What you will do – In the entries below, find every line with "production" and copy it.

Records provided –
══════════

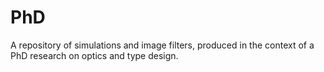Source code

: # PhD
A repository of simulations and image filters, produced in the context of a PhD research on optics and type design.
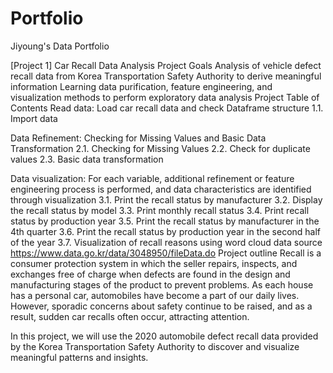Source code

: # Portfolio
Jiyoung's Data Portfolio

[Project 1] Car Recall Data Analysis
Project Goals
Analysis of vehicle defect recall data from Korea Transportation Safety Authority to derive meaningful information
Learning data purification, feature engineering, and visualization methods to perform exploratory data analysis
Project Table of Contents
Read data: Load car recall data and check Dataframe structure
1.1. Import data

Data Refinement: Checking for Missing Values and Basic Data Transformation
2.1. Checking for Missing Values
2.2. Check for duplicate values
2.3. Basic data transformation

Data visualization: For each variable, additional refinement or feature engineering process is performed, and data characteristics are identified through visualization
3.1. Print the recall status by manufacturer
3.2. Display the recall status by model
3.3. Print monthly recall status
3.4. Print recall status by production year
3.5. Print the recall status by manufacturer in the 4th quarter
3.6. Print the recall status by production year in the second half of the year
3.7. Visualization of recall reasons using word cloud
data source
https://www.data.go.kr/data/3048950/fileData.do
Project outline
Recall is a consumer protection system in which the seller repairs, inspects, and exchanges free of charge when defects are found in the design and manufacturing stages of the product to prevent problems. As each house has a personal car, automobiles have become a part of our daily lives. However, sporadic concerns about safety continue to be raised, and as a result, sudden car recalls often occur, attracting attention.

In this project, we will use the 2020 automobile defect recall data provided by the Korea Transportation Safety Authority to discover and visualize meaningful patterns and insights.

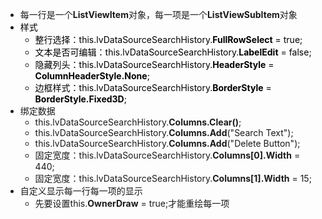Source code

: <ul>
<li><span>每一行是一个<strong>ListViewItem</strong>对象，每一项是一个<strong>ListViewSubItem</strong>对象</span></li>
<li><span style="color: #000000;">样式</span>
<ul>
<li><span style="color: #000000;">整行选择：this.lvDataSourceSearchHistory.<strong>FullRowSelect</strong> = true;</span></li>
<li><span style="color: #000000;">文本是否可编辑：this.lvDataSourceSearchHistory.<strong>LabelEdit</strong> = false;</span></li>
<li><span style="color: #000000;">隐藏列头：this.lvDataSourceSearchHistory.<strong>HeaderStyle</strong> = <strong>ColumnHeaderStyle.None</strong>;</span></li>
<li><span style="color: #000000;">边框样式：this.lvDataSourceSearchHistory.<strong>BorderStyle</strong> = <strong>BorderStyle.Fixed3D</strong>;</span></li>
</ul>
</li>
<li>绑定数据
<ul>
<li>this.lvDataSourceSearchHistory.<strong>Columns.Clear()</strong>;</li>
<li>this.lvDataSourceSearchHistory.<strong>Columns.Add</strong>("Search Text");</li>
<li>this.lvDataSourceSearchHistory.<strong>Columns.Add</strong>("Delete Button");</li>
<li>固定宽度：this.lvDataSourceSearchHistory.<strong>Columns[0].Width</strong> = 440;</li>
<li>固定宽度：this.lvDataSourceSearchHistory.<strong>Columns[1].Width</strong> = 15;</li>
</ul>
</li>
<li>自定义显示每一行每一项的显示
<ul>
<li>先要设置this.<strong>OwnerDraw</strong> = true;才能重绘每一项</li>
</ul>
</li>
</ul>
<p>&nbsp;</p>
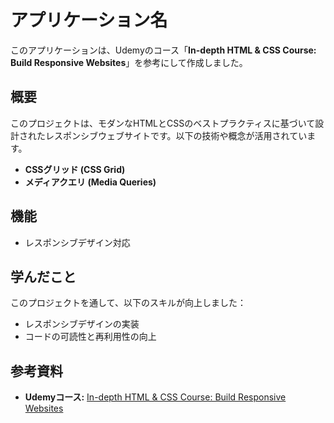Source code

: # アプリケーション名

このアプリケーションは、Udemyのコース「**In-depth HTML & CSS Course: Build Responsive Websites**」を参考にして作成しました。

## 概要
このプロジェクトは、モダンなHTMLとCSSのベストプラクティスに基づいて設計されたレスポンシブウェブサイトです。以下の技術や概念が活用されています。

- **CSSグリッド (CSS Grid)**
- **メディアクエリ (Media Queries)**

## 機能
- レスポンシブデザイン対応

## 学んだこと
このプロジェクトを通して、以下のスキルが向上しました：

- レスポンシブデザインの実装
- コードの可読性と再利用性の向上

## 参考資料
- **Udemyコース:** [In-depth HTML & CSS Course: Build Responsive Websites](https://www.udemy.com/course/in-depth-html-css-course-build-responsive-websites/?couponCode=KEEPLEARNING)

══════════

Exercise response –
3.4. Print recall status by production year
3.6. Print the recall status by production year in the second half of the year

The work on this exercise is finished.